🤖 AI Summary
This work proposes a fair and reproducible evaluation framework for efficiently screening lightweight language models in the joint task of emotion classification and VAD (Valence–Arousal–Dominance) prediction. The approach employs a unified data and inference protocol, integrating KV-off decoding, lexicon-based weak supervision, Valence Flip data augmentation, and an entropy-aware temperature-scheduled A/B hybrid sampling strategy. To enhance sensitivity and consistency in modeling emotional polarity, it further incorporates VAD semantic constraints and an external sentiment classifier as orthogonal regularization terms. Evaluated on Qwen-1.8B-Chat, the method achieves strong performance on GoEmotions and EmpatheticDialogues and demonstrates robust cross-corpus generalization on DailyDialog, offering an effective pathway toward low-cost, auditable, and re-entrant model selection.
📝 Abstract
We introduce EmoLoom-2B, a lightweight and reproducible pipeline that turns small language models under 2B parameters into fast screening candidates for joint emotion classification and Valence-Arousal-Dominance prediction. To ensure protocol-faithful and fair evaluation, we unify data loading, training, and inference under a single JSON input-output contract and remove avoidable variance by adopting KV-off decoding as the default setting.
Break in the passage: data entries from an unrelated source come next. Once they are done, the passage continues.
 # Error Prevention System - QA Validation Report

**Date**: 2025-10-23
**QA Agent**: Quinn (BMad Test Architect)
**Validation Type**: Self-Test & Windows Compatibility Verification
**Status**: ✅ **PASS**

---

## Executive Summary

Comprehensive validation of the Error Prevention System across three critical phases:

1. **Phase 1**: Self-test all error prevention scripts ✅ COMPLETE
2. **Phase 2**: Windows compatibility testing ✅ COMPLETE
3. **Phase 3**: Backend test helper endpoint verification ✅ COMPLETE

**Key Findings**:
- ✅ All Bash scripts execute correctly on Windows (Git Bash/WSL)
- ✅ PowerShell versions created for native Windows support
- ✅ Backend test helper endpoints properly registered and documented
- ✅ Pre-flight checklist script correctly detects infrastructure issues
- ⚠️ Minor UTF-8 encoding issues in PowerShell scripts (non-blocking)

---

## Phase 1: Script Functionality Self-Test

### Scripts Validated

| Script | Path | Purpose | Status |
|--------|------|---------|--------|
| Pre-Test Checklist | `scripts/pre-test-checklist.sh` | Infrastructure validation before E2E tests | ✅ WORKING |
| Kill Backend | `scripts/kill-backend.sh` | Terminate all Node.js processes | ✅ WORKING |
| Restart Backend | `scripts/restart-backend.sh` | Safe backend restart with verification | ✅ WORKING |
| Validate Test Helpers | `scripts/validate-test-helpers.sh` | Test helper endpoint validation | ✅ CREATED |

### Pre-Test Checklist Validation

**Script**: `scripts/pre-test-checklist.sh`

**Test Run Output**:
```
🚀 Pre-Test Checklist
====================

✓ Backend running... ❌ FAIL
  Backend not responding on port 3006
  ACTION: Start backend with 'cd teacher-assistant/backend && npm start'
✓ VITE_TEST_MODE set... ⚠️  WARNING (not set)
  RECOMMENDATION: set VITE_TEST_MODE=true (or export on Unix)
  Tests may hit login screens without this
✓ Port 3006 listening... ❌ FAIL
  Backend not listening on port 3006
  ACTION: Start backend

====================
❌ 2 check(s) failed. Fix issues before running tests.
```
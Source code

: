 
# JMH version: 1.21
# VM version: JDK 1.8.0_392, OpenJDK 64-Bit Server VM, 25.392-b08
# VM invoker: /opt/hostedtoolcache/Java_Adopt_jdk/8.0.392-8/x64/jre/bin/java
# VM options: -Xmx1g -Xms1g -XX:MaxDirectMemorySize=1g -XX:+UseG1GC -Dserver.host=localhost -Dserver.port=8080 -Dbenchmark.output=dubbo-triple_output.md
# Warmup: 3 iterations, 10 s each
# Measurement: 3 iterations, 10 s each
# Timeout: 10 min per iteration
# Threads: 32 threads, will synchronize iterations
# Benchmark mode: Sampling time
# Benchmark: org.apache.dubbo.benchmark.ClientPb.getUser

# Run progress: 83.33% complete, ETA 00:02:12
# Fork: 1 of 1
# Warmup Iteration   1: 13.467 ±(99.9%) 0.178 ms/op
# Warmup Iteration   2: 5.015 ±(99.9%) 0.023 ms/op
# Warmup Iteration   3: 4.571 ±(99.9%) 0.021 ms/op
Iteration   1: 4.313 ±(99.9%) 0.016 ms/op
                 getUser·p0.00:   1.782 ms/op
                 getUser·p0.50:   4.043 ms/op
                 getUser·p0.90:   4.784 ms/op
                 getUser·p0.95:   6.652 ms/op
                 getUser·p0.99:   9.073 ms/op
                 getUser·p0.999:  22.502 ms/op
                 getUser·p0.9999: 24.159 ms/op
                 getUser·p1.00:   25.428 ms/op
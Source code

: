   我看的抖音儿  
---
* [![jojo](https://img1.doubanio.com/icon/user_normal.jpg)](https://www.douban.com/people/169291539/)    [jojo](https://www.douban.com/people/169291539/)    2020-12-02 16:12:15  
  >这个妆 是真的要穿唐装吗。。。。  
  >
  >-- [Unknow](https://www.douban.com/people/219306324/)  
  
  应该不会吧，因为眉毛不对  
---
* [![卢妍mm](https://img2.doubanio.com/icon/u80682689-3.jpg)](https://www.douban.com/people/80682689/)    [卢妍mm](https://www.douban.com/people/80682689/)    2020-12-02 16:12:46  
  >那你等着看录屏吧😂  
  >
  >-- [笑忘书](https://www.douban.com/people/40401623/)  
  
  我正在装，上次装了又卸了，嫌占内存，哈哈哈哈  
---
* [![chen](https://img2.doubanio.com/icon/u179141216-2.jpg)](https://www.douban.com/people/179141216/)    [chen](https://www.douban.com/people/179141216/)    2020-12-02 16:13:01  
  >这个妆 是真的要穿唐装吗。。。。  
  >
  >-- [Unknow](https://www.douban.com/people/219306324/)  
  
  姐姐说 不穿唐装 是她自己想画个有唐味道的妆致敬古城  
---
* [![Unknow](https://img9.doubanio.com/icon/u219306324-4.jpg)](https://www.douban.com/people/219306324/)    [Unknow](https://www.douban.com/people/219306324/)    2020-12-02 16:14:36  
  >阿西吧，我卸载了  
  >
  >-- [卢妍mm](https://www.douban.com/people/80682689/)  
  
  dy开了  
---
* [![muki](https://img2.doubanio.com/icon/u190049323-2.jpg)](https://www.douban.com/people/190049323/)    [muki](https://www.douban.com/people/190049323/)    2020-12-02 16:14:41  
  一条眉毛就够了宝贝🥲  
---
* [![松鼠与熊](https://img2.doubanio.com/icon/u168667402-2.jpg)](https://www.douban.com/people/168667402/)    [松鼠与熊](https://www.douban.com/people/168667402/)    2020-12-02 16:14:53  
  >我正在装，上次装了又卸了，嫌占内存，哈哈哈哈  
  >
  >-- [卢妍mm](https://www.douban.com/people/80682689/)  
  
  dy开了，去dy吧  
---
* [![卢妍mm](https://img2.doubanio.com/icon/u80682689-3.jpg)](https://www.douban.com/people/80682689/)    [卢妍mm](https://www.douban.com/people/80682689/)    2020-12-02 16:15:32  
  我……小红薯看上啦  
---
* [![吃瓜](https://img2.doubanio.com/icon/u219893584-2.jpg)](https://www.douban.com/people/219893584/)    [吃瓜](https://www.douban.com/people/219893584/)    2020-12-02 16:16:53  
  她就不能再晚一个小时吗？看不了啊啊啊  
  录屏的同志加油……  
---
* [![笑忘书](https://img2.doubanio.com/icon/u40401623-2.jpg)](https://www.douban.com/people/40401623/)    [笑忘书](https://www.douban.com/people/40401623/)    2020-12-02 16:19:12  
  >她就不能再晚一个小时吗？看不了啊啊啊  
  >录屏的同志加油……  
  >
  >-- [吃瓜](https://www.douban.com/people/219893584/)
We incorporate two orthogonal semantic regularizers: a VAD-preserving constraint that aligns generated text with target VAD triples, and a lightweight external appraisal classifier that provides training-time guidance on goal attainment, controllability, certainty, and fairness without injecting long rationales. To improve polarity sensitivity, we introduce Valence Flip augmentation based on mirrored emotional pairs. During supervised fine-tuning, we apply A/B mixture sampling with entropy-aware temperature scheduling to balance coverage and convergence. Using Qwen-1.8B-Chat as the base model, EmoLoom-2B achieves strong performance on GoEmotions and EmpatheticDialogues, and demonstrates robust cross-corpus generalization on DailyDialog. The proposed recipe is budget-aware, auditable, and re-entrant, serving as a dependable screening pass before heavier training or multimodal fusion.